The classical role of journalism is to organise and filter information. Good journalism does not have to be all original. The sharp sense that helps put together fragmented information is often the value add part. This process is very like “curation”, regardless of the title, be it journalist or editor. When it comes to the data journalism world, the curation of datasets becomes a more prominent component. Practitioners have reached the consensus that single dataset is usually not enough to conduct pure “data-driven” reporting. One usually needs to enrich the dataset with other sources, which can be expert interview, auxiliary datasets, research reports, etc. Sometimes, people find no exact dataset can answer the questions they are tackling and end in organising their own dataset from different sources. Both scenarios happen in the data journalism production processes and they are problem oriented — a key feature of journalism, and also research.

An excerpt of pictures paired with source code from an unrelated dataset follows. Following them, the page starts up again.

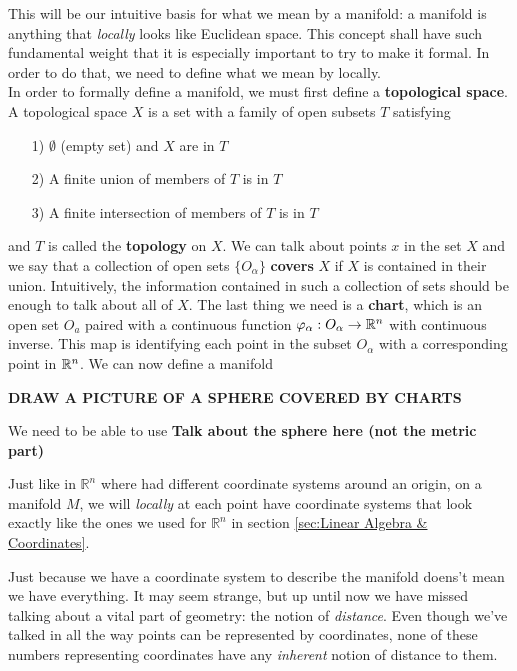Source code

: 	This will be our intuitive basis for what we mean by a manifold: a manifold is anything that \emph{locally} looks like Euclidean space. This concept shall have such fundamental weight that it is especially important to try to make it formal. In order to do that, we need to define what we mean by locally.\\
	
	 In order to formally define a manifold, we must first define a \textbf{topological space}.  
	A topological space $X$ is a set with a family of open subsets $T$ satisfying 
	 \begin{enumerate}
	 	\item[1)] $\emptyset$ (empty set) and $X$ are in $T$
	 	\item[2)] A finite union of members of $T$ is in $T$
	 	\item[3)] A finite intersection of members of $T$ is in $T$
	 \end{enumerate}
	 and $T$ is called the \textbf{topology} on $X$.  We can talk about points $x$ in the set $X$ and we say that a collection of open sets $\{O_\alpha \}$ \textbf{covers} $X$ if $X$ is contained in their union.  Intuitively, the information contained in such a collection of sets should be enough to talk about all of $X$.  The last thing we need is a \textbf{chart}, which is an open set $O_a$ paired with a continuous function $\varphi_\alpha: O_\alpha \to \mathbb{R}^n$ with continuous inverse.  This map is identifying each point in the subset $O_\alpha$ with a corresponding point in $\mathbb{R}^n$.  We can now define a manifold\
	 
	 \textbf{DRAW A PICTURE OF A SPHERE COVERED BY CHARTS}
	
	
	We need to be able to use 
	\textbf{Talk about the sphere here (not the metric part)}
	
	Just like in $\mathbb{R}^n$ where had different coordinate systems around an origin, on a manifold $M$, we will \emph{locally} at each point have coordinate systems that look exactly like the ones we used for $\mathbb{R}^n$ in section \ref{sec:Linear Algebra & Coordinates}. 
	
	Just because we have a coordinate system to describe the manifold doens't mean we have everything. It may seem strange, but up until now we have missed talking about a vital part of geometry: the notion of \emph{distance}. Even though we've talked in all the way points can be represented by coordinates, none of these numbers representing coordinates have any \emph{inherent} notion of distance to them. 
	

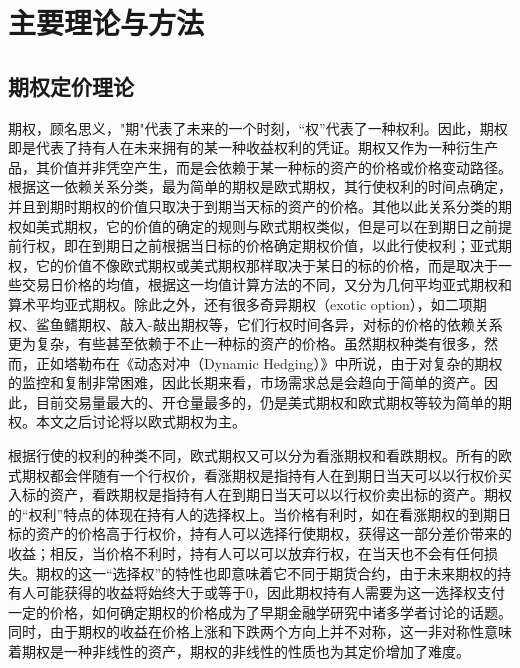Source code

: 
\chapter{主要理论与方法}
\label{chap:theory}

\section{期权定价理论}

期权，顾名思义，"期"代表了未来的一个时刻，“权”代表了一种权利。因此，期权即是代表了持有人在未来拥有的某一种收益权利的凭证。期权又作为一种衍生产品，其价值并非凭空产生，而是会依赖于某一种标的资产的价格或价格变动路径。根据这一依赖关系分类，最为简单的期权是欧式期权，其行使权利的时间点确定，并且到期时期权的价值只取决于到期当天标的资产的价格。其他以此关系分类的期权如美式期权，它的价值的确定的规则与欧式期权类似，但是可以在到期日之前提前行权，即在到期日之前根据当日标的价格确定期权价值，以此行使权利；亚式期权，它的价值不像欧式期权或美式期权那样取决于某日的标的价格，而是取决于一些交易日价格的均值，根据这一均值计算方法的不同，又分为几何平均亚式期权和算术平均亚式期权。除此之外，还有很多奇异期权（exotic option），如二项期权、鲨鱼鳍期权、敲入-敲出期权等，它们行权时间各异，对标的价格的依赖关系更为复杂，有些甚至依赖于不止一种标的资产的价格。虽然期权种类有很多，然而，正如塔勒布在《动态对冲（Dynamic Hedging）》中所说，由于对复杂的期权的监控和复制非常困难，因此长期来看，市场需求总是会趋向于简单的资产。因此，目前交易量最大的、开仓量最多的，仍是美式期权和欧式期权等较为简单的期权。本文之后讨论将以欧式期权为主。

根据行使的权利的种类不同，欧式期权又可以分为看涨期权和看跌期权。所有的欧式期权都会伴随有一个行权价，看涨期权是指持有人在到期日当天可以以行权价买入标的资产，看跌期权是指持有人在到期日当天可以以行权价卖出标的资产。期权的“权利”特点的体现在持有人的选择权上。当价格有利时，如在看涨期权的到期日标的资产的价格高于行权价，持有人可以选择行使期权，获得这一部分差价带来的收益；相反，当价格不利时，持有人可以可以放弃行权，在当天也不会有任何损失。期权的这一“选择权”的特性也即意味着它不同于期货合约，由于未来期权的持有人可能获得的收益将始终大于或等于0，因此期权持有人需要为这一选择权支付一定的价格，如何确定期权的价格成为了早期金融学研究中诸多学者讨论的话题。同时，由于期权的收益在价格上涨和下跌两个方向上并不对称，这一非对称性意味着期权是一种非线性的资产，期权的非线性的性质也为其定价增加了难度。

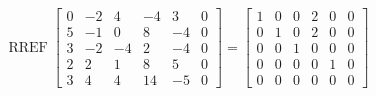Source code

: \begin{exerciseAnswer} 


\[\operatorname{RREF} \left[\begin{array}{ccccc|c}
0 & -2 & 4 & -4 & 3 & 0 \\
5 & -1 & 0 & 8 & -4 & 0 \\
3 & -2 & -4 & 2 & -4 & 0 \\
2 & 2 & 1 & 8 & 5 & 0 \\
3 & 4 & 4 & 14 & -5 & 0
\end{array}\right] = \left[\begin{array}{ccccc|c}
1 & 0 & 0 & 2 & 0 & 0 \\
0 & 1 & 0 & 2 & 0 & 0 \\
0 & 0 & 1 & 0 & 0 & 0 \\
0 & 0 & 0 & 0 & 1 & 0 \\
0 & 0 & 0 & 0 & 0 & 0
\end{array}\right] \]



\end{exerciseAnswer}
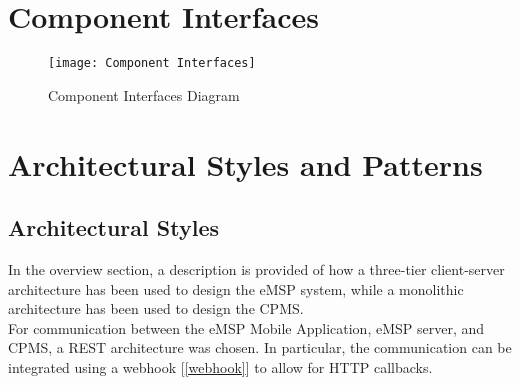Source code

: \section{Component Interfaces} %
\label{sec:componentInterfaces}
\begin{figure}[H]
            \begin{center}
            \texttt{[image: Component Interfaces]}
            \caption{Component Interfaces Diagram}
            \label{fig:ComponentInterfaces}
            \end{center}
        \end{figure}
\section{Architectural Styles and Patterns} %
\label{sec:artchitecturalStylesPatterns}
\subsection{Architectural Styles}
In the overview section, a description is provided of how a three-tier client-server architecture has been used to design the eMSP system, while a monolithic architecture has been used to design the CPMS. \\
For communication between the eMSP Mobile Application, eMSP server, and CPMS, a REST architecture was chosen. In particular, the communication can be integrated using a webhook [\ref{webhook}] to allow for HTTP callbacks.
\label{subsec:architecturalStyles}
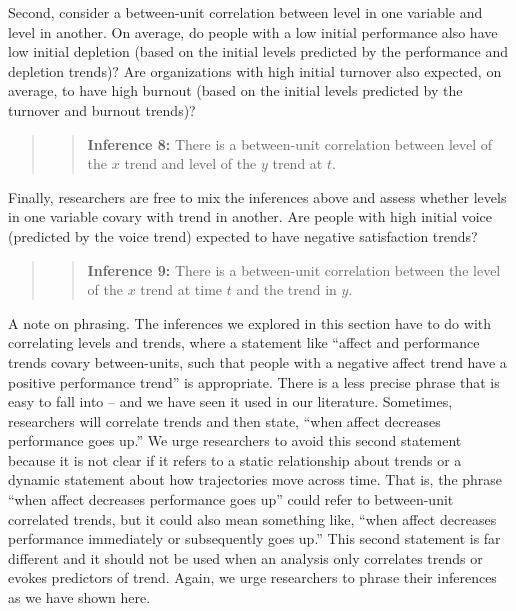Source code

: \documentclass[english,,man]{apa6}
\begin{document}
Second, consider a between-unit correlation between level in one variable and level in another. On average, do people with a low initial performance also have low initial depletion (based on the initial levels predicted by the performance and depletion trends)? Are organizations with high initial turnover also expected, on average, to have high burnout (based on the initial levels predicted by the turnover and burnout trends)?

\begin{quote}
\begin{quote}
\textbf{Inference 8:} There is a between-unit correlation between level of the \(x\) trend and level of the \(y\) trend at \(t\).
\end{quote}
\end{quote}

Finally, researchers are free to mix the inferences above and assess whether levels in one variable covary with trend in another. Are people with high initial voice (predicted by the voice trend) expected to have negative satisfaction trends?

\begin{quote}
\begin{quote}
\textbf{Inference 9:} There is a between-unit correlation between the level of the \(x\) trend at time \(t\) and the trend in \(y\).
\end{quote}
\end{quote}

A note on phrasing. The inferences we explored in this section have to do with correlating levels and trends, where a statement like \enquote{affect and performance trends covary between-units, such that people with a negative affect trend have a positive performance trend} is appropriate. There is a less precise phrase that is easy to fall into -- and we have seen it used in our literature. Sometimes, researchers will correlate trends and then state, \enquote{when affect decreases performance goes up.} We urge researchers to avoid this second statement because it is not clear if it refers to a static relationship about trends or a dynamic statement about how trajectories move across time. That is, the phrase \enquote{when affect decreases performance goes up} could refer to between-unit correlated trends, but it could also mean something like, \enquote{when affect decreases performance immediately or subsequently goes up.} This second statement is far different and it should not be used when an analysis only correlates trends or evokes predictors of trend. Again, we urge researchers to phrase their inferences as we have shown here.
\end{document}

What if we do something in the other way? That is, we are not sure what questions can be answered, or what new problems can be discovered, before we get the entire data set. We just have a hunch that it is going to be useful, eventually, in certain way. The process is content oriented and thus “curate”. If people have real good hunch, they can be good data curator. The fact is, many curated datasets end in no use, or not enough use compared with the efforts spent to curate the dataset.

Journalism usually adopts the research process instead of the curation process. Here’s the highlight of the difference:

  • Research — It is problem oriented. It involves a series of “reverse searching” for data and evidence. One starts from the problem and approaches raw data iteration by iteration. Research starts from “what we want”.
  • Curate — It is content oriented. One encounters multiple “interesting” datasets, reformat them, and join them into larger ones. Relevance and coherence are key considerations. After several stages, some problems or insights may pop up from the structured dataset. Curate starts from “what we have”.

The two processes are not completely independent.

Curation helps research. People who do academic research usually have unexpected discoveries while observing curated datasets. The problem may not exist at the beginning at the research or the problem may not be positioned/ phrased exactly the same as it in the final research output. Good researchers always take note of new evidences and new datasets. At certain point, new ideas may spark out of the fine combination of past clues.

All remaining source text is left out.